Schwartz testified Wednesday before the Congressional Oversight Panel on the Troubled Asset Relief Program, in a hearing about TARP foreclosure mitigation programs.
"The HAMP roadmap set the stage for servicers to better apply solutions for distressed borrowers who failed to meet the HAMP requirements," Schwartz said in written testimony submitted to the panel.
"The Home Affordable Modification Program (HAMP) has received criticism, in part, because it did not immediately produce certain projected numbers of permanent loan modifications," she wrote.
The program has also been criticized by people like me who think it should not exist at all.
"This criticism is not entirely accurate," according to Schwartz. "HAMP has played an important role by helping to organize the participants and process in the loan modification effort and instituted a loan modification protocol that would have been difficult to mandate in any other way. Hope Now and government agencies attempted this in 2008 through the streamlined modification program, but it did not reflect all investors and primarily focused on GSE-owned loans. That was a start, but the HAMP program expanded and formalized those initial standards for loan modifications."
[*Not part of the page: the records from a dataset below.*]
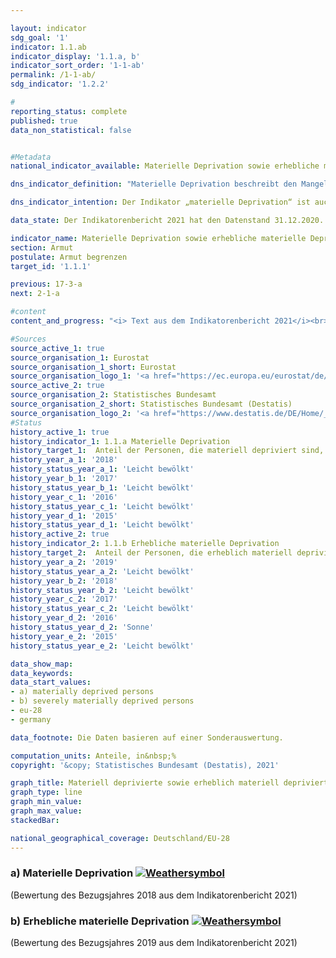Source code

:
 ```yaml
---

layout: indicator    
sdg_goal: '1'    
indicator: 1.1.ab    
indicator_display: '1.1.a, b'    
indicator_sort_order: '1-1-ab'    
permalink: /1-1-ab/    
sdg_indicator: '1.2.2'    

#    
reporting_status: complete    
published: true    
data_non_statistical: false    


#Metadata    
national_indicator_available: Materielle Deprivation sowie erhebliche materielle Deprivation    1

dns_indicator_definition: "Materielle Deprivation beschreibt den Mangel an bestimmten Gebrauchsgütern und den unfreiwilligen Verzicht auf ausgewählten Konsum aus finanziellen Gründen. Beide Indikatoren geben den Anteil der Personen an der Gesamtbevölkerung an, die als materiell depriviert (1.1.a) bzw. als erheblich materiell depriviert (1.1.b) gelten. Die (erhebliche) materielle Entbehrung trifft für alle Menschen zu, deren Haushalt von neun vorgegebenen Kriterien, welche die finanziellen Einschränkungen des Haushalts widerspiegeln, mindestens drei (erheblich materiell depriviert: mindestens vier) erfüllt."    

dns_indicator_intention: Der Indikator „materielle Deprivation“ ist auch Teil der ausführlichen Armuts- und Reichtumsberichterstattung der Bundesregierung. Durch die Identifikation individueller Mangelsituationen soll er zur Abbildung armutsgefährdeter Lebenslagen dienen. Ziel der Bekämpfung „materieller Deprivation“ ist es, dass der Prozentsatz der Personen, die materiell depriviert bzw. erheblich materiell depriviert sind, jeweils unter dem Niveau der Europäischen Union liegt.    

data_state: Der Indikatorenbericht 2021 hat den Datenstand 31.12.2020. Die Daten auf der DNS-Online Plattform werden regelmäßig aktualisiert, sodass online aktuellere Daten verfügbar sein können als im Indikatorenbericht 2021 veröffentlicht.    

indicator_name: Materielle Deprivation sowie erhebliche materielle Deprivation    
section: Armut    
postulate: Armut begrenzen    
target_id: '1.1.1'    

previous: 17-3-a    
next: 2-1-a    

#content    
content_and_progress: "<i> Text aus dem Indikatorenbericht 2021</i><br><br>Die Daten stammen aus der europaweit harmonisierten, jährlichen Statistik über Einkommen und Lebensbedingungen (EU-SILC), die in Deutschland vom Statistischen Bundesamt in Zusammenarbeit mit den Statistischen Landesämtern unter dem Namen „Leben in Europa“ durchgeführt wird. Dabei geben jährlich etwa 14&nbsp;000 Privathaushalte in Deutschland auf freiwilliger Basis Auskunft zu Einkommen und Lebensbedingungen.<br><br>Beide Indikatoren stellen den Anteil der Bevölkerung dar, welcher basierend auf der Selbsteinschätzung in mehreren Bereichen einen unfreiwilligen Verzicht oder Mangel aus finanziellen Gründen empfindet. Als Prüfmerkmale wurden Ausgaben für eine Lebensführung ausgewählt, die in Europa als angemessen, wünschenswert oder gar notwendig angesehen wird. Diese neun Kriterien, die zur Beschreibung „materieller Entbehrung“ dienen, sind für alle Länder, in denen EU-SILC durchgeführt wird, einheitlich und ermöglichen somit einen europaweiten Vergleich.<br><br>Die neun Merkmale umfassen im Einzelnen: das Fehlen eines Autos, einer Waschmaschine, eines Farbfernsehgeräts oder eines Telefons im Haushalt (jeweils weil es sich der Haushalt finanziell nicht leisten kann), ein finanzielles Problem zu haben, die Miete nicht zahlen zu können, Hypothek oder Rechnungen für Versorgungsleistungen nicht rechtzeitig bezahlen zu können, die Wohnung nicht angemessen heizen zu können, nicht jeden zweiten Tag Fleisch, Fisch oder eine gleichwertige vegetarische Mahlzeit essen zu können, nicht jährlich eine Woche Urlaub außerhalb der eigenen Wohnung verbringen zu können oder unerwartete Ausgaben in einer bestimmten Höhe (2018: 1&nbsp;050 Euro) aus eigenen finanziellen Mitteln nicht bestreiten zu können.<br><br>Mit der materiellen Deprivation verbunden ist das Problem der sozialen Ausgrenzung, da die Teilnahme am gesellschaftlichen Leben aufgrund fehlender finanzieller Mittel gefährdet ist. Der Indikator „Erhebliche materielle Entbehrung“ ist ebenfalls Teil des Indikators „Armut oder soziale Ausgrenzung“, mit dem eines der fünf Kernziele der Europa 2020-Strategie (Bekämpfung von Armut und sozialer Ausgrenzung) gemessen wird.<br><br>Im Jahr 2018 galten 7,8&nbsp;% der Bevölkerung in Deutschland als materiell depriviert, 3,1&nbsp;% waren von erheblicher materieller Entbehrung betroffen. Die entsprechenden Werte lagen im Jahr 2010 bei 11,1 bzw. 4,5&nbsp;%, in den Folgejahren teilweise auch etwas darüber. So zeichnete sich im Zeitverlauf, ähnlich wie in der gesamten EU, ein leichter Rückgang ab. Die Durchschnittswerte für Personen in der EU sind jedoch jeweils deutlich höher als die Werte für Deutschland. So betrug 2018 der Anteil der materiell deprivierten EU-Bevölkerung nach Schätzung des statistischen Amts der Europäischen Union (Eurostat) 13,1&nbsp;% und war damit um mehr als die Hälfte höher als in Deutschland. Als erheblich materiell depriviert galten 5,9&nbsp;%. Diese Quote ist um 90&nbsp;% höher als der deutsche Vergleichswert."    

#Sources    
source_active_1: true                    
source_organisation_1: Eurostat
source_organisation_1_short: Eurostat                
source_organisation_logo_1: '<a href="https://ec.europa.eu/eurostat/de/home"><img src="https://g205sdgs.github.io/sdg-indicators/public/logos/eurostat.png" alt=" Eurostat" title="Klicken Sie hier um zu der Homepage der Organisation zu gelangen" style="border: transparent"/></a>'
source_active_2: true                    
source_organisation_2: Statistisches Bundesamt
source_organisation_2_short: Statistisches Bundesamt (Destatis)                
source_organisation_logo_2: '<a href="https://www.destatis.de/DE/Home/_inhalt.html"><img src="https://g205sdgs.github.io/sdg-indicators/public/logos/destatis.png" alt=" Statistisches Bundesamt (Destatis)" title="Klicken Sie hier um zu der Homepage der Organisation zu gelangen" style="border: transparent"/></a>'    
#Status    
history_active_1: true
history_indicator_1: 1.1.a Materielle Deprivation
history_target_1:  Anteil der Personen, die materiell depriviert sind, bis 2030 deutlich unter EU-28-Wert halten
history_year_a_1: '2018'                            
history_status_year_a_1: 'Leicht bewölkt'
history_year_b_1: '2017'                            
history_status_year_b_1: 'Leicht bewölkt'
history_year_c_1: '2016'                            
history_status_year_c_1: 'Leicht bewölkt'
history_year_d_1: '2015'                            
history_status_year_d_1: 'Leicht bewölkt'
history_active_2: true
history_indicator_2: 1.1.b Erhebliche materielle Deprivation
history_target_2:  Anteil der Personen, die erheblich materiell depriviert sind, bis 2030 deutlich unter EU-28-Wert halten
history_year_a_2: '2019'                            
history_status_year_a_2: 'Leicht bewölkt'
history_year_b_2: '2018'                            
history_status_year_b_2: 'Leicht bewölkt'
history_year_c_2: '2017'                            
history_status_year_c_2: 'Leicht bewölkt'
history_year_d_2: '2016'                            
history_status_year_d_2: 'Sonne'
history_year_e_2: '2015'                            
history_status_year_e_2: 'Leicht bewölkt'    

data_show_map:     
data_keywords:    
data_start_values:     
- a) materially deprived persons
- b) severely materially deprived persons
- eu-28
- germany

data_footnote: Die Daten basieren auf einer Sonderauswertung.    

computation_units: Anteile, in&nbsp;%    
copyright: '&copy; Statistisches Bundesamt (Destatis), 2021'

graph_title: Materiell deprivierte sowie erheblich materiell deprivierte Personen    
graph_type: line    
graph_min_value:     
graph_max_value:     
stackedBar:     

national_geographical_coverage: Deutschland/EU-28    
---    
```

<div>
  <div class="my-header">
    <h3>a) Materielle Deprivation
      <a href="https://sustainabledevelopment-deutschland.github.io/status/"><img src="https://g205sdgs.github.io/sdg-indicators/public/Wettersymbole/Leicht bewölkt.png" title="Bei Fortsetzung der Entwicklung würde das Ziel voraussichtlich um mindestens 5&nbsp;%, aber maximal um 20&nbsp;% der Differenz zwischen Zielwert und aktuellem Wert verfehlt" alt="Weathersymbol" />
      </a>
    </h3>
  </div>
  <div class="my-header-note">
    <span> (Bewertung des Bezugsjahres 2018 aus dem Indikatorenbericht 2021)</span>
  </div>
</div>
<div>
  <div class="my-header">
    <h3>b) Erhebliche materielle Deprivation
      <a href="https://sustainabledevelopment-deutschland.github.io/status/"><img src="https://g205sdgs.github.io/sdg-indicators/public/Wettersymbole/Leicht bewölkt.png" title="Bei Fortsetzung der Entwicklung würde das Ziel voraussichtlich um mindestens 5&nbsp;%, aber maximal um 20&nbsp;% der Differenz zwischen Zielwert und aktuellem Wert verfehlt" alt="Weathersymbol" />
      </a>
    </h3>
  </div>
  <div class="my-header-note">
    <span> (Bewertung des Bezugsjahres 2019 aus dem Indikatorenbericht 2021)</span>
  </div>
</div>

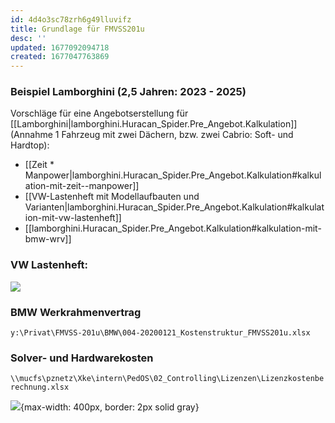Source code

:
```yaml
---
id: 4d4o3sc78zrh6g49lluvifz
title: Grundlage für FMVSS201u
desc: ''
updated: 1677092094718
created: 1677047763869
---
```

### Beispiel Lamborghini (2,5 Jahren: 2023 - 2025)
Vorschläge für eine Angebotserstellung für [[Lamborghini|lamborghini.Huracan_Spider.Pre_Angebot.Kalkulation]] (Annahme 1 Fahrzeug mit zwei Dächern, bzw. zwei Cabrio: Soft- und Hardtop):
- [[Zeit * Manpower|lamborghini.Huracan_Spider.Pre_Angebot.Kalkulation#kalkulation-mit-zeit--manpower]]
- [[VW-Lastenheft mit Modellaufbauten und Varianten|lamborghini.Huracan_Spider.Pre_Angebot.Kalkulation#kalkulation-mit-vw-lastenheft]]
- [[lamborghini.Huracan_Spider.Pre_Angebot.Kalkulation#kalkulation-mit-bmw-wrv]]

### VW Lastenheft:
![](\assets\images\2023-02-21-11-37-24.png)

### BMW Werkrahmenvertrag
`y:\Privat\FMVSS-201u\BMW\004-20200121_Kostenstruktur_FMVSS201u.xlsx`

### Solver- und Hardwarekosten
`\\mucfs\pznetz\Xke\intern\PedOS\02_Controlling\Lizenzen\Lizenzkostenberechnung.xlsx`

![](/assets/images/2023-02-22-07-52-45.png){max-width: 400px, border: 2px solid gray}
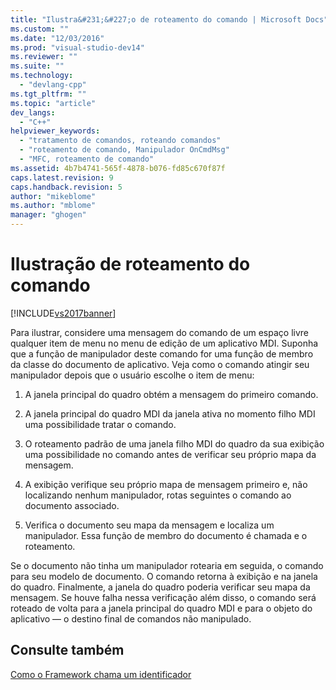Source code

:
 ```yaml
---
title: "Ilustra&#231;&#227;o de roteamento do comando | Microsoft Docs"
ms.custom: ""
ms.date: "12/03/2016"
ms.prod: "visual-studio-dev14"
ms.reviewer: ""
ms.suite: ""
ms.technology: 
  - "devlang-cpp"
ms.tgt_pltfrm: ""
ms.topic: "article"
dev_langs: 
  - "C++"
helpviewer_keywords: 
  - "tratamento de comandos, roteando comandos"
  - "roteamento de comando, Manipulador OnCmdMsg"
  - "MFC, roteamento de comando"
ms.assetid: 4b7b4741-565f-4878-b076-fd85c670f87f
caps.latest.revision: 9
caps.handback.revision: 5
author: "mikeblome"
ms.author: "mblome"
manager: "ghogen"
---
```

# Ilustra&#231;&#227;o de roteamento do comando
[!INCLUDE[vs2017banner](../assembler/inline/includes/vs2017banner.md)]

Para ilustrar, considere uma mensagem do comando de um espaço livre qualquer item de menu no menu de edição de um aplicativo MDI.  Suponha que a função de manipulador deste comando for uma função de membro da classe do documento de aplicativo.  Veja como o comando atingir seu manipulador depois que o usuário escolhe o item de menu:  
  
1.  A janela principal do quadro obtém a mensagem do primeiro comando.  
  
2.  A janela principal do quadro MDI da janela ativa no momento filho MDI uma possibilidade tratar o comando.  
  
3.  O roteamento padrão de uma janela filho MDI do quadro da sua exibição uma possibilidade no comando antes de verificar seu próprio mapa da mensagem.  
  
4.  A exibição verifique seu próprio mapa de mensagem primeiro e, não localizando nenhum manipulador, rotas seguintes o comando ao documento associado.  
  
5.  Verifica o documento seu mapa da mensagem e localiza um manipulador.  Essa função de membro do documento é chamada e o roteamento.  
  
 Se o documento não tinha um manipulador rotearia em seguida, o comando para seu modelo de documento.  O comando retorna à exibição e na janela do quadro.  Finalmente, a janela do quadro poderia verificar seu mapa da mensagem.  Se houve falha nessa verificação além disso, o comando será roteado de volta para a janela principal do quadro MDI e para o objeto do aplicativo — o destino final de comandos não manipulado.  
  
## Consulte também  
 [Como o Framework chama um identificador](../mfc/how-the-framework-calls-a-handler.md)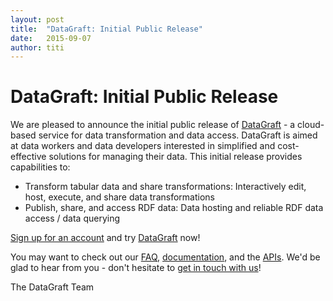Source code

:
 ```yaml
---
layout: post
title:  "DataGraft: Initial Public Release"
date:   2015-09-07
author: titi
---
```


# DataGraft: Initial Public Release

We are pleased to announce the initial public release of [DataGraft](https://datagraft.net/) - a cloud-based service for data transformation and data access. DataGraft is aimed at data workers and data developers interested in simplified and cost-effective solutions for managing their data. This initial release provides capabilities to:

* Transform tabular data and share transformations: Interactively edit, host, execute, and share data transformations
* Publish, share, and access RDF data: Data hosting and reliable RDF data access / data querying

[Sign up for an account](https://datagraft.net/pages/register/) and try [DataGraft](https://datagraft.net/) now!

You may want to check out our [FAQ](https://datagraft.net/faq/), [documentation]( https://datagraft.net/documentation/), and the [APIs]( https://datagraft.net/api/).  We'd be glad to hear from you - don't hesitate to [get in touch with us](https://datagraft.net/contact/)!

The DataGraft Team
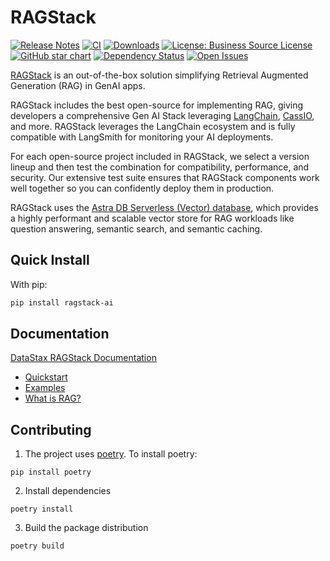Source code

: # RAGStack
[![Release Notes](https://img.shields.io/github/v/release/datastax/ragstack-ai.svg)](https://github.com/datastax/ragstack-ai/releases)
[![CI](https://github.com/datastax/ragstack-ai/actions/workflows/ci.yml/badge.svg)](https://github.com/datastax/ragstack-ai/actions/workflows/ci.yml)
[![Downloads](https://static.pepy.tech/badge/ragstack-ai/month)](https://www.pepy.tech/projects/ragstack-ai)
[![License: Business Source License](https://img.shields.io/badge/License-BSL-yellow.svg)](https://github.com/datastax/ragstack-ai/blob/main/LICENSE.txt)
[![GitHub star chart](https://img.shields.io/github/stars/datastax/ragstack-ai?style=social)](https://star-history.com/#datastax/ragstack-ai)
[![Dependency Status](https://img.shields.io/librariesio/release/pypi/ragstack-ai)](https://libraries.io/pypi/ragstack-ai)
[![Open Issues](https://img.shields.io/github/issues-raw/datastax/ragstack-ai)](https://github.com/datastax/ragstack-ai/issues)

[RAGStack](https://www.datastax.com/products/ragstack) is an out-of-the-box solution simplifying Retrieval Augmented Generation (RAG) in GenAI apps.

RAGStack includes the best open-source for implementing RAG, giving developers a comprehensive Gen AI Stack leveraging [LangChain](https://python.langchain.com/docs/get_started/introduction), [CassIO](https://cassio.org/), and more. RAGStack leverages the LangChain ecosystem and is fully compatible with LangSmith for monitoring your AI deployments.

For each open-source project included in RAGStack, we select a version lineup and then test the combination for compatibility, performance, and security. Our extensive test suite ensures that RAGStack components work well together so you can confidently deploy them in production.

RAGStack uses the [Astra DB Serverless (Vector) database](https://docs.datastax.com/en/astra/astra-db-vector/get-started/quickstart.html), which provides a highly performant and scalable vector store for RAG workloads like question answering, semantic search, and semantic caching.

## Quick Install

With pip:
```bash
pip install ragstack-ai
```

## Documentation

[DataStax RAGStack Documentation](https://docs.datastax.com/en/ragstack/docs/index.html)
* [Quickstart](https://docs.datastax.com/en/ragstack/docs/quickstart.html)
* [Examples](https://docs.datastax.com/en/ragstack/docs/examples/index.html)
* [What is RAG?](https://docs.datastax.com/en/ragstack/docs/intro-to-rag/index.html)

## Contributing

1. The project uses [poetry](https://python-poetry.org/).
To install poetry:
```shell
pip install poetry
```

2. Install dependencies
```shell
poetry install
```

3. Build the package distribution
```shell
poetry build
```
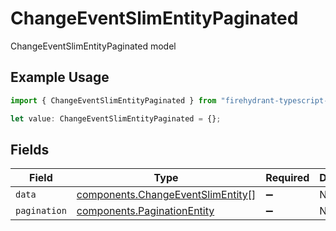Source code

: # ChangeEventSlimEntityPaginated

ChangeEventSlimEntityPaginated model

## Example Usage

```typescript
import { ChangeEventSlimEntityPaginated } from "firehydrant-typescript-sdk/models/components";

let value: ChangeEventSlimEntityPaginated = {};
```

## Fields

| Field                                                                                  | Type                                                                                   | Required                                                                               | Description                                                                            |
| -------------------------------------------------------------------------------------- | -------------------------------------------------------------------------------------- | -------------------------------------------------------------------------------------- | -------------------------------------------------------------------------------------- |
| `data`                                                                                 | [components.ChangeEventSlimEntity](../../models/components/changeeventslimentity.md)[] | :heavy_minus_sign:                                                                     | N/A                                                                                    |
| `pagination`                                                                           | [components.PaginationEntity](../../models/components/paginationentity.md)             | :heavy_minus_sign:                                                                     | N/A                                                                                    |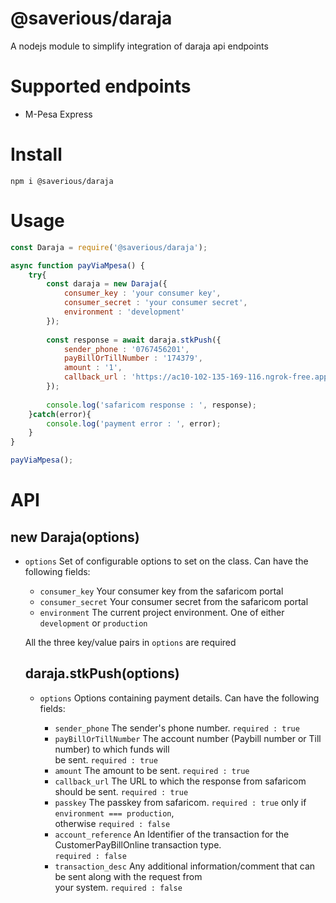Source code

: # @saverious/daraja
A nodejs module to simplify integration of daraja api endpoints

# Supported endpoints
- M-Pesa Express

# Install
```text
npm i @saverious/daraja
```

# Usage
```javascript
const Daraja = require('@saverious/daraja');

async function payViaMpesa() {
    try{
        const daraja = new Daraja({
            consumer_key : 'your consumer key',
            consumer_secret : 'your consumer secret',
            environment : 'development' 
        });
        
        const response = await daraja.stkPush({
            sender_phone : '0767456201',
            payBillOrTillNumber : '174379',
            amount : '1',
            callback_url : 'https://ac10-102-135-169-116.ngrok-free.app'
        });
        
        console.log('safaricom response : ', response);
    }catch(error){
        console.log('payment error : ', error);
    }
}

payViaMpesa();
```

# API
## new Daraja(options)
* `options` <object> Set of configurable options to set on the class. Can have the following fields:
    * `consumer_key` <string> Your consumer key from the safaricom portal
    * `consumer_secret` <string> Your consumer secret from the safaricom portal
    * `environment` <string> The current project environment. One of either `development` or `production`

All the three key/value pairs in `options` are required

## daraja.stkPush(options)
* `options` <object> Options containing payment details. Can have the following fields:
    * `sender_phone` <string> The sender's phone number. `required : true`
    * `payBillOrTillNumber` <string> The account number (Paybill number or Till number) to which funds will  
       be sent. `required : true`
    * `amount` <string> The amount to be sent. `required : true`
    * `callback_url` <string> The URL to which the response from safaricom should be sent. `required : true`
    *  `passkey` <string> The passkey from safaricom. `required : true` only if `environment === production`,  
        otherwise `required : false`
    * `account_reference` <string>  An Identifier of the transaction for the CustomerPayBillOnline transaction type.  
       `required : false`
    * `transaction_desc` <string> Any additional information/comment that can be sent along with the request from  
       your system. `required : false`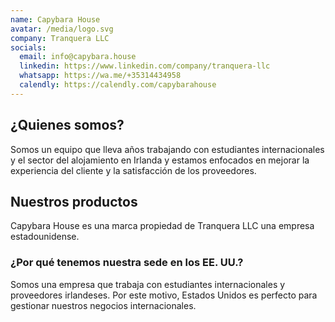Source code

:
 ```yaml
---
name: Capybara House
avatar: /media/logo.svg
company: Tranquera LLC
socials:
  email: info@capybara.house
  linkedin: https://www.linkedin.com/company/tranquera-llc
  whatsapp: https://wa.me/+35314434958
  calendly: https://calendly.com/capybarahouse
---
```


## ¿Quienes somos?

Somos un equipo que lleva años trabajando con estudiantes internacionales y el sector del alojamiento en Irlanda y estamos enfocados en mejorar la experiencia del cliente y la satisfacción de los proveedores.

## Nuestros productos

Capybara House es una marca propiedad de Tranquera LLC una empresa estadounidense.

### ¿Por qué tenemos nuestra sede en los EE. UU.?

Somos una empresa que trabaja con estudiantes internacionales y proveedores irlandeses. Por este motivo, Estados Unidos es perfecto para gestionar nuestros negocios internacionales.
The Hope Now Alliance was formed in 2007 to expand and better coordinate the private sector and nonprofit counseling community to reach borrowers at risk.
"Early on, the goal of the Alliance was simple: reach at-risk borrowers that had no contact with their servicer," Schwartz said. "Research showed that over 50% of all foreclosures involved homeowners who were not in contact with their servicer."
Have you noticed rumors of principal forgiveness crop up whenever lenders want to get people to contact them? I think they use that as a bait-and-switch enticement to get people to contact their lender.
The alliance established a hotline, organized community outreach events, sent letters to delinquent borrowers and launched a website.
It also established HOPE LoanPort, a Web-based system that enables for uniform intake of an application for a modification, allows stakeholders to see the same information in a secure manner, and delivers a completed loan package to the servicer that is actionable. The pilot program includes 14 large mortgage servicers, representing a majority share of the market.
Everyone knows how slow and inneficient government programs are. As soon as the government got involved, it should have been apparent to everyone that by the time they got their programs working, the majority of loan owners would already be foreclosed on.
"HAMP modifications offer a well-defined safety net for borrowers as a first line of defense," Schwartz said. "As evidenced by Hope Now data, servicers are implementing significant modifications after reviewing for HAMP eligibility by offering alternative modifications in lieu of foreclosure. Servicers report proprietary non-HAMP solutions run almost three times greater than HAMP modifications due to eligibility challenges."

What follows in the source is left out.